Israeli prime minister Benjamin Netanyahu could boast that his lobbying had boosted aid from $3.1 billion a year to $3.8bn – a 22 per cent increase – for a decade starting in 2019.

Mr Netanyahu has presented this as a rebuff to those who accuse him of jeopardising Israeli security interests with his government’s repeated affronts to the White House.

In the past weeks alone, defence minister Avigdor Lieberman has compared last year’s nuclear deal between Washington and Iran with the 1938 Munich pact, which bolstered Hitler; and Mr Netanyahu has implied that US opposition to settlement expansion is the same as support for the “ethnic cleansing” of Jews.

American president Barack Obama, meanwhile, hopes to stifle his own critics who insinuate that he is anti-Israel. The deal should serve as a fillip too for Hillary Clinton, the Democratic party’s candidate to succeed Mr Obama in November’s election.

In reality, however, the Obama administration has quietly punished Mr Netanyahu for his misbehaviour. Israeli expectations of a $4.5bn-a-year deal were whittled down after Mr Netanyahu stalled negotiations last year as he sought to recruit Congress to his battle against the Iran deal.

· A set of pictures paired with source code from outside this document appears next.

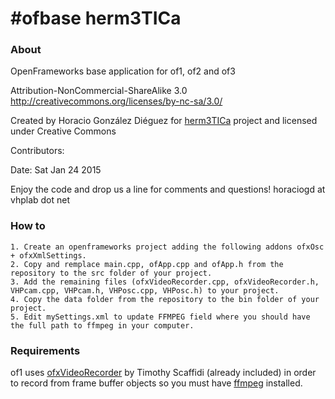 #ofbase herm3TICa
===========================

### About
OpenFrameworks base application for of1, of2 and of3

Attribution-NonCommercial-ShareAlike 3.0
http://creativecommons.org/licenses/by-nc-sa/3.0/

Created by Horacio González Diéguez for [herm3TICa](http://herm3tica.tv/) project and licensed under Creative Commons

Contributors:


Date: Sat Jan 24 2015


Enjoy the code and drop us a line for comments and questions!
horaciogd at vhplab dot net


### How to

	1. Create an openframeworks project adding the following addons ofxOsc + ofxXmlSettings.
	2. Copy and remplace main.cpp, ofApp.cpp and ofApp.h from the repository to the src folder of your project.
	3. Add the remaining files (ofxVideoRecorder.cpp, ofxVideoRecorder.h, VHPcam.cpp, VHPcam.h, VHPosc.cpp, VHPosc.h) to your project.
	4. Copy the data folder from the repository to the bin folder of your project.
	5. Edit mySettings.xml to update FFMPEG field where you should have the full path to ffmpeg in your computer.
	
	
### Requirements

of1 uses [ofxVideoRecorder](https://github.com/timscaffidi/ofxVideoRecorder) by Timothy Scaffidi (already included) in order to record from frame buffer objects so you must have [ffmpeg](http://ffmpeg.org/) installed.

In fact, Israel already receives roughly $3.8bn – if Congress’s assistance on developing missile defence programmes is factored in. Notably, Israel has been forced to promise not to approach Congress for extra funds.

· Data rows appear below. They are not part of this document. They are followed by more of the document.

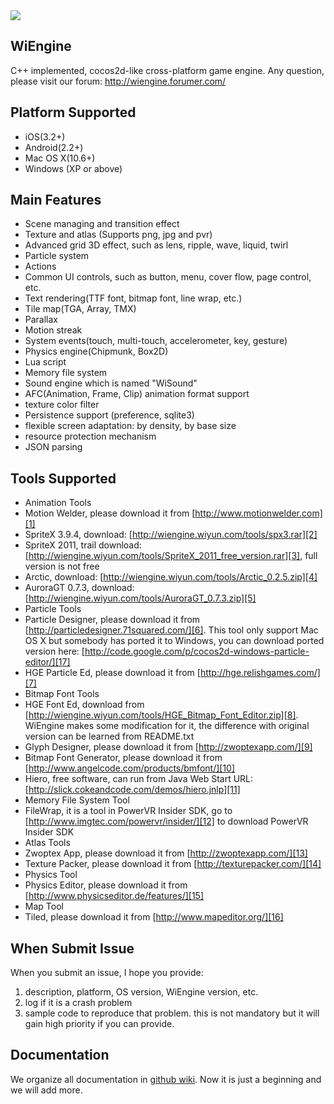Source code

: <img src="http://blog.wiyun.com/wp-content/uploads/2012/03/02.png"/>

WiEngine
-----------------------------------
C++ implemented, cocos2d-like cross-platform game engine. Any question, please visit our forum: <a href="http://wiengine.forumer.com/">http://wiengine.forumer.com/</a>

Platform Supported
-----------------------------------
 * iOS(3.2+)
 * Android(2.2+)
 * Mac OS X(10.6+)
 * Windows (XP or above)
 
Main Features
-----------------------------------
 * Scene managing and transition effect
 * Texture and atlas (Supports png, jpg and pvr)
 * Advanced grid 3D effect, such as lens, ripple, wave, liquid, twirl
 * Particle system 
 * Actions
 * Common UI controls, such as button, menu, cover flow, page control, etc.
 * Text rendering(TTF font, bitmap font, line wrap, etc.)
 * Tile map(TGA, Array, TMX)
 * Parallax
 * Motion streak
 * System events(touch, multi-touch, accelerometer, key, gesture)
 * Physics engine(Chipmunk, Box2D)
 * Lua script
 * Memory file system
 * Sound engine which is named "WiSound"
 * AFC(Animation, Frame, Clip) animation format support
 * texture color filter
 * Persistence support (preference, sqlite3)
 * flexible screen adaptation: by density, by base size
 * resource protection mechanism
 * JSON parsing
 
Tools Supported
-----------------------------------
 * Animation Tools
  * Motion Welder, please download it from [http://www.motionwelder.com][1]
  * SpriteX 3.9.4, download: [http://wiengine.wiyun.com/tools/spx3.rar][2]
  * SpriteX 2011, trail download: [http://wiengine.wiyun.com/tools/SpriteX_2011_free_version.rar][3], full version is not free
  * Arctic, download: [http://wiengine.wiyun.com/tools/Arctic_0.2.5.zip][4]
  * AuroraGT 0.7.3, download: [http://wiengine.wiyun.com/tools/AuroraGT_0.7.3.zip][5]
 * Particle Tools 
  * Particle Designer, please download it from [http://particledesigner.71squared.com/][6]. This tool only support Mac OS X but somebody has ported it to Windows, you can download ported version here: [http://code.google.com/p/cocos2d-windows-particle-editor/][17]
  * HGE Particle Ed, please download it from [http://hge.relishgames.com/][7]
 * Bitmap Font Tools
  * HGE Font Ed, download from [http://wiengine.wiyun.com/tools/HGE_Bitmap_Font_Editor.zip][8]. WiEngine makes some modification for it, the difference with original version can be learned from README.txt
  * Glyph Designer, please download it from [http://zwoptexapp.com/][9]
  * Bitmap Font Generator, please download it from [http://www.angelcode.com/products/bmfont/][10]
  * Hiero, free software, can run from Java Web Start URL: [http://slick.cokeandcode.com/demos/hiero.jnlp][11]
 * Memory File System Tool
  * FileWrap, it is a tool in PowerVR Insider SDK, go to [http://www.imgtec.com/powervr/insider/][12] to download PowerVR Insider SDK
 * Atlas Tools
  * Zwoptex App, please download it from [http://zwoptexapp.com/][13]
  * Texture Packer, please download it from [http://texturepacker.com/][14]
 * Physics Tool
  * Physics Editor, please download it from [http://www.physicseditor.de/features/][15]
 * Map Tool
  * Tiled, please download it from [http://www.mapeditor.org/][16]

When Submit Issue
-----------------------------------
When you submit an issue, I hope you provide:
 1. description, platform, OS version, WiEngine version, etc.
 2. log if it is a crash problem
 3. sample code to reproduce that problem. this is not mandatory but it will gain high priority if you can provide.

Documentation
-----------------------------------
We organize all documentation in [github wiki][18]. Now it is just a beginning and we will add more.
 
[1]: http://www.motionwelder.com/
[2]: http://wiengine.wiyun.com/tools/spx3.rar
[3]: http://wiengine.wiyun.com/tools/SpriteX_2011_free_version.rar
[4]: http://wiengine.wiyun.com/tools/Arctic_0.2.5.zip
[5]: http://wiengine.wiyun.com/tools/AuroraGT_0.7.3.zip
[6]: http://particledesigner.71squared.com/
[7]: http://hge.relishgames.com/
[8]: http://wiengine.wiyun.com/tools/HGE_Bitmap_Font_Editor.zip
[9]: http://glyphdesigner.71squared.com/
[10]: http://www.angelcode.com/products/bmfont/
[11]: http://slick.cokeandcode.com/demos/hiero.jnlp
[12]: http://www.imgtec.com/powervr/insider/
[13]: http://zwoptexapp.com/
[14]: http://texturepacker.com/
[15]: http://www.physicseditor.de/features/
[16]: http://www.mapeditor.org/
[17]: http://code.google.com/p/cocos2d-windows-particle-editor/
[18]: https://github.com/stubma/WiEngine/wiki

The deal takes into account neither inflation nor the dollar’s depreciation against the shekel.

A bigger blow still is the White House’s demand to phase out a special exemption that allowed Israel to spend nearly 40 per cent of aid locally on weapon and fuel purchases. Israel will soon have to buy all its armaments from the US, ending what amounted to a subsidy to its own arms industry.

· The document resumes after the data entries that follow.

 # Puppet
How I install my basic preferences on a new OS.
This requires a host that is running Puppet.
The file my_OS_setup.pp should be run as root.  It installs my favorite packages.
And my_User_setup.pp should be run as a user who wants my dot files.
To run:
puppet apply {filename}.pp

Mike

Nonetheless, Washington’s renewed military largesse – in the face of almost continual insults – inevitably fuels claims that the Israeli tail is wagging the US dog. Even The New York Times has described the aid package as “too big”.

Since the 1973 war, Israel has received at least $100bn in military aid, with more assistance hidden from view. Back in the 1970s, Washington paid half of Israel’s military budget. Today it still foots a fifth of the bill, despite Israel’s economic success.

But the US expects a return on its massive investment. As the late Israeli politician-general Ariel Sharon once observed, ­Israel has been a US “aircraft carrier” in the Middle East, acting as the regional bully and carrying out operations that benefit Washington.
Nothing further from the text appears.